Reproduce each line from the first in the data through the line that contains "the lost LLDU;" exactly; give nothing else.
::::::
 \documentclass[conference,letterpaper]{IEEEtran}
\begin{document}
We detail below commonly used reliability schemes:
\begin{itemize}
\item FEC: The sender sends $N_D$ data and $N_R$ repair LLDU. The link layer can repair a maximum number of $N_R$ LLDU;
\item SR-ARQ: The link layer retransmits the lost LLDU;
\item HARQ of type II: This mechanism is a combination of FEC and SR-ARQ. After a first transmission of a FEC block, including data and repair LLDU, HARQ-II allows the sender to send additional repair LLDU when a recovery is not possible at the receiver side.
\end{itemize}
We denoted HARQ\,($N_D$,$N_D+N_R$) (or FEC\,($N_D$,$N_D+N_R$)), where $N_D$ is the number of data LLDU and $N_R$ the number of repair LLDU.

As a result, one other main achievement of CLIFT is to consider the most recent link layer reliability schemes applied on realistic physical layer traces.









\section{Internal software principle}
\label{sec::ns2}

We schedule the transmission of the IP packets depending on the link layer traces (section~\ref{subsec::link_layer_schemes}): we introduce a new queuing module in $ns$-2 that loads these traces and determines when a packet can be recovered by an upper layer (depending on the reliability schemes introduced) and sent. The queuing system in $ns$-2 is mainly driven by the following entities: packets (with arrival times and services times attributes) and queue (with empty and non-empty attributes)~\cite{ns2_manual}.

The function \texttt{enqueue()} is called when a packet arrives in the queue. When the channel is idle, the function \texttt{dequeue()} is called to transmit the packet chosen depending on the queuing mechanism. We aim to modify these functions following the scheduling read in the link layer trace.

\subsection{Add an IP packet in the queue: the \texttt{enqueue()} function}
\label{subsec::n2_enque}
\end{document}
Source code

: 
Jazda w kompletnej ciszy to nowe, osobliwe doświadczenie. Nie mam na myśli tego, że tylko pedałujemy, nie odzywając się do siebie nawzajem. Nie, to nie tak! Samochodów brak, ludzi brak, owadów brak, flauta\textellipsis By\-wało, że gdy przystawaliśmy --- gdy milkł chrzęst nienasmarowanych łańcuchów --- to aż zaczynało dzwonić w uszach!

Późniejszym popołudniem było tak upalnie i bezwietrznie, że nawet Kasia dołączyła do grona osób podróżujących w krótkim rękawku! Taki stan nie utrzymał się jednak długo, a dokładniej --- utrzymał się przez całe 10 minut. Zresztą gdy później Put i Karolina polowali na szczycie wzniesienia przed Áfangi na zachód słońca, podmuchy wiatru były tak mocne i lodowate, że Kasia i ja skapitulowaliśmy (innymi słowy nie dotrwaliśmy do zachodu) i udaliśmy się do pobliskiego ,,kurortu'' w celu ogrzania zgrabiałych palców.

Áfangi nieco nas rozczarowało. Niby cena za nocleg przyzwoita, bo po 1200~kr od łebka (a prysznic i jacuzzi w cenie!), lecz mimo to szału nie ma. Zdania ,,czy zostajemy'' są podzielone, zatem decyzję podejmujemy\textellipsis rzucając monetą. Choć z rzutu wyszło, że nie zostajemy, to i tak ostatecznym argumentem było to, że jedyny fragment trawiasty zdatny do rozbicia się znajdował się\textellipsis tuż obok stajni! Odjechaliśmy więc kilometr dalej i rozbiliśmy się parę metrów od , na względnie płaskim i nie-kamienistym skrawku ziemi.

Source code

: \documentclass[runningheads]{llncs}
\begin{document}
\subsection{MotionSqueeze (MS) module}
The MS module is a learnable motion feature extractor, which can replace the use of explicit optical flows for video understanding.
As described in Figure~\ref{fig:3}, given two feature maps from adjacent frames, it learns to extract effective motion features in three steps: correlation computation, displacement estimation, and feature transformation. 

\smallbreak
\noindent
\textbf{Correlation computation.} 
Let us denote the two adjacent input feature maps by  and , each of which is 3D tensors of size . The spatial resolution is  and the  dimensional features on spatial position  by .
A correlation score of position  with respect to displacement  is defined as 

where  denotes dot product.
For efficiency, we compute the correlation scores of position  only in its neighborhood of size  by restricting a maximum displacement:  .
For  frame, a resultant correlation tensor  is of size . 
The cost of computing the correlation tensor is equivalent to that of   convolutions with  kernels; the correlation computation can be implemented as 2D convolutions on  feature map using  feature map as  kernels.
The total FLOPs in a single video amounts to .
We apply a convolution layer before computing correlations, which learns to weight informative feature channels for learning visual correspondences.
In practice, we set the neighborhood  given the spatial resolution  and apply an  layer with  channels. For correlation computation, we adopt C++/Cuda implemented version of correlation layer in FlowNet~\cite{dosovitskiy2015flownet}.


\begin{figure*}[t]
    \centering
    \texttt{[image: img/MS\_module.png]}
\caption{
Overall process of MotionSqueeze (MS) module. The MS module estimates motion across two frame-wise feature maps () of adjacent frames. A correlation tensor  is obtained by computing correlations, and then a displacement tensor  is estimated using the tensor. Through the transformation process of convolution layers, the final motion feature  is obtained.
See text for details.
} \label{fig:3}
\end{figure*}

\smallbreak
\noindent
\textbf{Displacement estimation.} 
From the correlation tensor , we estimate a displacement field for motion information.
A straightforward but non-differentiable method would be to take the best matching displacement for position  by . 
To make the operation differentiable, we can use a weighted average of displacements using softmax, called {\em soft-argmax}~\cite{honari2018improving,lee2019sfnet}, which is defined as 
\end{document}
::::::
ANSWER AREA>
 \documentclass[conference,letterpaper]{IEEEtran}
\begin{document}
We detail below commonly used reliability schemes:
\begin{itemize}
\item FEC: The sender sends $N_D$ data and $N_R$ repair LLDU. The link layer can repair a maximum number of $N_R$ LLDU;
\item SR-ARQ: The link layer retransmits the lost LLDU;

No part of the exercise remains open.